=== Your task ===
When you transcribe the records that follow, reproduce each line exactly as given.

Source information START

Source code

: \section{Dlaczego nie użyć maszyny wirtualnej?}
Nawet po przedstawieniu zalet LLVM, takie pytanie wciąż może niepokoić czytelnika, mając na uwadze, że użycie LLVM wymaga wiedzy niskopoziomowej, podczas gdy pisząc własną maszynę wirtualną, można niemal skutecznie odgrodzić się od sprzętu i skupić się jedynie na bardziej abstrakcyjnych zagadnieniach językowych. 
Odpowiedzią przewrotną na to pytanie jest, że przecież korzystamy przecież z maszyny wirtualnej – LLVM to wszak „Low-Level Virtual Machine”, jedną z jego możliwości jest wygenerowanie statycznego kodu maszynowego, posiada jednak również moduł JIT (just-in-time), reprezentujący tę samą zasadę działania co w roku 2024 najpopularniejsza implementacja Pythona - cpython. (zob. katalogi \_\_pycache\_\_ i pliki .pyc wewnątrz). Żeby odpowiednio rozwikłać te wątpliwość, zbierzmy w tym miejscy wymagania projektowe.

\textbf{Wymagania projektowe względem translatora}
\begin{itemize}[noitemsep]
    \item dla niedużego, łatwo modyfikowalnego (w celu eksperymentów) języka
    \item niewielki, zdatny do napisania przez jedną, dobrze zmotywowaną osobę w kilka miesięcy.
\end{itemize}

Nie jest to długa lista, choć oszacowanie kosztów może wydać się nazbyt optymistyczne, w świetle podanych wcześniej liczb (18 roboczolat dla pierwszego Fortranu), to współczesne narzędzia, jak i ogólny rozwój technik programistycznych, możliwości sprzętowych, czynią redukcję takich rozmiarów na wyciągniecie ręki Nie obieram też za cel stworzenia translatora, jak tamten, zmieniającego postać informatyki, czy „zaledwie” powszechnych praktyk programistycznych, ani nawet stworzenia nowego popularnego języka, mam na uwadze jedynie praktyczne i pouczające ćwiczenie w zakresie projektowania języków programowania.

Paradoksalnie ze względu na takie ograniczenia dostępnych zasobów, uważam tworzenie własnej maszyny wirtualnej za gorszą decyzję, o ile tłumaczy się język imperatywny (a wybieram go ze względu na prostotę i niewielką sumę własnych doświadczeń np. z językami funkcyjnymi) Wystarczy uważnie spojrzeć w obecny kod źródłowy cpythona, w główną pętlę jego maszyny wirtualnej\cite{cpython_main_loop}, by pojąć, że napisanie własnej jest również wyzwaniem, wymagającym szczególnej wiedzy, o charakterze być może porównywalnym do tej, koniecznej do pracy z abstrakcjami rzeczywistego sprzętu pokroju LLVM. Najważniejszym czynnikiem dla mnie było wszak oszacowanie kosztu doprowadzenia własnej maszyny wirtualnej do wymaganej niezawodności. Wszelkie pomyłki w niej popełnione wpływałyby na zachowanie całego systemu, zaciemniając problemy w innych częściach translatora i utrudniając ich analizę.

Source information END

=== Task output ===
Source code

: \section{Dlaczego nie użyć maszyny wirtualnej?}
Nawet po przedstawieniu zalet LLVM, takie pytanie wciąż może niepokoić czytelnika, mając na uwadze, że użycie LLVM wymaga wiedzy niskopoziomowej, podczas gdy pisząc własną maszynę wirtualną, można niemal skutecznie odgrodzić się od sprzętu i skupić się jedynie na bardziej abstrakcyjnych zagadnieniach językowych. 
Odpowiedzią przewrotną na to pytanie jest, że przecież korzystamy przecież z maszyny wirtualnej – LLVM to wszak „Low-Level Virtual Machine”, jedną z jego możliwości jest wygenerowanie statycznego kodu maszynowego, posiada jednak również moduł JIT (just-in-time), reprezentujący tę samą zasadę działania co w roku 2024 najpopularniejsza implementacja Pythona - cpython. (zob. katalogi \_\_pycache\_\_ i pliki .pyc wewnątrz). Żeby odpowiednio rozwikłać te wątpliwość, zbierzmy w tym miejscy wymagania projektowe.

\textbf{Wymagania projektowe względem translatora}
\begin{itemize}[noitemsep]
    \item dla niedużego, łatwo modyfikowalnego (w celu eksperymentów) języka
    \item niewielki, zdatny do napisania przez jedną, dobrze zmotywowaną osobę w kilka miesięcy.
\end{itemize}

Nie jest to długa lista, choć oszacowanie kosztów może wydać się nazbyt optymistyczne, w świetle podanych wcześniej liczb (18 roboczolat dla pierwszego Fortranu), to współczesne narzędzia, jak i ogólny rozwój technik programistycznych, możliwości sprzętowych, czynią redukcję takich rozmiarów na wyciągniecie ręki Nie obieram też za cel stworzenia translatora, jak tamten, zmieniającego postać informatyki, czy „zaledwie” powszechnych praktyk programistycznych, ani nawet stworzenia nowego popularnego języka, mam na uwadze jedynie praktyczne i pouczające ćwiczenie w zakresie projektowania języków programowania.

Paradoksalnie ze względu na takie ograniczenia dostępnych zasobów, uważam tworzenie własnej maszyny wirtualnej za gorszą decyzję, o ile tłumaczy się język imperatywny (a wybieram go ze względu na prostotę i niewielką sumę własnych doświadczeń np. z językami funkcyjnymi) Wystarczy uważnie spojrzeć w obecny kod źródłowy cpythona, w główną pętlę jego maszyny wirtualnej\cite{cpython_main_loop}, by pojąć, że napisanie własnej jest również wyzwaniem, wymagającym szczególnej wiedzy, o charakterze być może porównywalnym do tej, koniecznej do pracy z abstrakcjami rzeczywistego sprzętu pokroju LLVM. Najważniejszym czynnikiem dla mnie było wszak oszacowanie kosztu doprowadzenia własnej maszyny wirtualnej do wymaganej niezawodności. Wszelkie pomyłki w niej popełnione wpływałyby na zachowanie całego systemu, zaciemniając problemy w innych częściach translatora i utrudniając ich analizę.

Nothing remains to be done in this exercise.